(Saved data entries)
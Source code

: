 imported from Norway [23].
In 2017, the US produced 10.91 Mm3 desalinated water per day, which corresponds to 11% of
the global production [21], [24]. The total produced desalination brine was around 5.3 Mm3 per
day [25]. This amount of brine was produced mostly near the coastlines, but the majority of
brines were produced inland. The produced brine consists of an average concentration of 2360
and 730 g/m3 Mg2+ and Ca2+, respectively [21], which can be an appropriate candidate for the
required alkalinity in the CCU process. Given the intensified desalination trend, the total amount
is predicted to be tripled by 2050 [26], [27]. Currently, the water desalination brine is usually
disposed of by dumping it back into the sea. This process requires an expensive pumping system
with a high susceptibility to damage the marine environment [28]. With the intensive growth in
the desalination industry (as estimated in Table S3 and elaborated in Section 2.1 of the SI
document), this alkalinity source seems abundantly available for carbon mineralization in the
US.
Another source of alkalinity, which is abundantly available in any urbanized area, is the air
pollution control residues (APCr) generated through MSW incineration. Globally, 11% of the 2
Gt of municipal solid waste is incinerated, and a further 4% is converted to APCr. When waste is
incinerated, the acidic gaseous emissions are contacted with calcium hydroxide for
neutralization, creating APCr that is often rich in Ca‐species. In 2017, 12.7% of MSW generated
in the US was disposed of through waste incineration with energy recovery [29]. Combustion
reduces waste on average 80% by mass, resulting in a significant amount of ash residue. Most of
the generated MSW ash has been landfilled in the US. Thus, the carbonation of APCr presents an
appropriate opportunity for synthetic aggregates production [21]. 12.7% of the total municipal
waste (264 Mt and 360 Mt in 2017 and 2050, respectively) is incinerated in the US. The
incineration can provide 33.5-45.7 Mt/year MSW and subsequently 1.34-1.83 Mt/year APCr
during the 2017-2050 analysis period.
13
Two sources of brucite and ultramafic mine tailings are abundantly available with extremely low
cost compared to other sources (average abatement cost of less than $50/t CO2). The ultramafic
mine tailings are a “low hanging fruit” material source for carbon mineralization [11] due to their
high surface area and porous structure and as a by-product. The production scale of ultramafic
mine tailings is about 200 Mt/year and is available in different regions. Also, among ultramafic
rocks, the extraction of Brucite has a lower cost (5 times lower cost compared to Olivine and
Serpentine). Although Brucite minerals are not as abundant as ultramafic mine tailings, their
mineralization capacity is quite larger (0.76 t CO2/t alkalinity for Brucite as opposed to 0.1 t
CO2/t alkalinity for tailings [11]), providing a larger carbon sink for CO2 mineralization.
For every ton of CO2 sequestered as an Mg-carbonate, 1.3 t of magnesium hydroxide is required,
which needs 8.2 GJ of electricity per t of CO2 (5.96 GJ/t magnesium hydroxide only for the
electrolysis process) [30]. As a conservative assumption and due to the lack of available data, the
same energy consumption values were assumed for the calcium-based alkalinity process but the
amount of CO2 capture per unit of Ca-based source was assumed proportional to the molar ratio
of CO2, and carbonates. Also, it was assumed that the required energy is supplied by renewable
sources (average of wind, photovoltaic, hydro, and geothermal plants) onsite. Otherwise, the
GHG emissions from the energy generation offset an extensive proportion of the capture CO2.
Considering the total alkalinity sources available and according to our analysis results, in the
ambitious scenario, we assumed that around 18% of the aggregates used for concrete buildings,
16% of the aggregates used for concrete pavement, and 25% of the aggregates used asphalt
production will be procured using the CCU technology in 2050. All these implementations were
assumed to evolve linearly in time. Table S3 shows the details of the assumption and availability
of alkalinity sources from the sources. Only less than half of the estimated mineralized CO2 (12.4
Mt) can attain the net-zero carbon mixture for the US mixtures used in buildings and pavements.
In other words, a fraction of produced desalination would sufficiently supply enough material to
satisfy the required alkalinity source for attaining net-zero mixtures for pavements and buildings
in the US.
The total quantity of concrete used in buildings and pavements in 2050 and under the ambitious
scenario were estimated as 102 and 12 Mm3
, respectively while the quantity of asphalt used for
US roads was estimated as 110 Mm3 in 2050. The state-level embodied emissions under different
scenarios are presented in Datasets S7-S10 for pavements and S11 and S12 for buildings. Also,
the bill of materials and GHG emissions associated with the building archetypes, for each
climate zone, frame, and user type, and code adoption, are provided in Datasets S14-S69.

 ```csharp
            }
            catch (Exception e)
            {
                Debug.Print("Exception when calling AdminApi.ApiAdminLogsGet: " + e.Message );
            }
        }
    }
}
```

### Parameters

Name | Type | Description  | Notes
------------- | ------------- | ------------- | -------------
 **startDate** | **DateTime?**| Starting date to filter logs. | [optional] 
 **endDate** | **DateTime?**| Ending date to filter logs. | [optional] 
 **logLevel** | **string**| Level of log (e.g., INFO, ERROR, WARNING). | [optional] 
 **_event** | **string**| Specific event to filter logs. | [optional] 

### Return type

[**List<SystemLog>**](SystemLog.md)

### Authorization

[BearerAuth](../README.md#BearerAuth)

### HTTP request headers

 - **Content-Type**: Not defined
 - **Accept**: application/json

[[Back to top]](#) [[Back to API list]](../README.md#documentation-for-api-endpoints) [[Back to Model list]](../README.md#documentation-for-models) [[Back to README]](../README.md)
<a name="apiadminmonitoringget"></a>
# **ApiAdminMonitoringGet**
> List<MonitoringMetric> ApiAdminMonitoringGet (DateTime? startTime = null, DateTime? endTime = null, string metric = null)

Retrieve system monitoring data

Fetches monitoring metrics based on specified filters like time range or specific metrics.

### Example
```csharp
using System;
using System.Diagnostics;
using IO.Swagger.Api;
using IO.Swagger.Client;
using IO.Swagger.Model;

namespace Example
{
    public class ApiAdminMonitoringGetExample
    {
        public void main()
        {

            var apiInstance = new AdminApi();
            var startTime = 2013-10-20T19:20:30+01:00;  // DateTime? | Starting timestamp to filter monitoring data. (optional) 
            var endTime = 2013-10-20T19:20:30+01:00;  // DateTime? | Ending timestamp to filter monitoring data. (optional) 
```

## TASK TO CARRY OUT
Across all the records above, how many lines hold the word "emissions"? Answer with only that number.

## FINISHED EXERCISE
4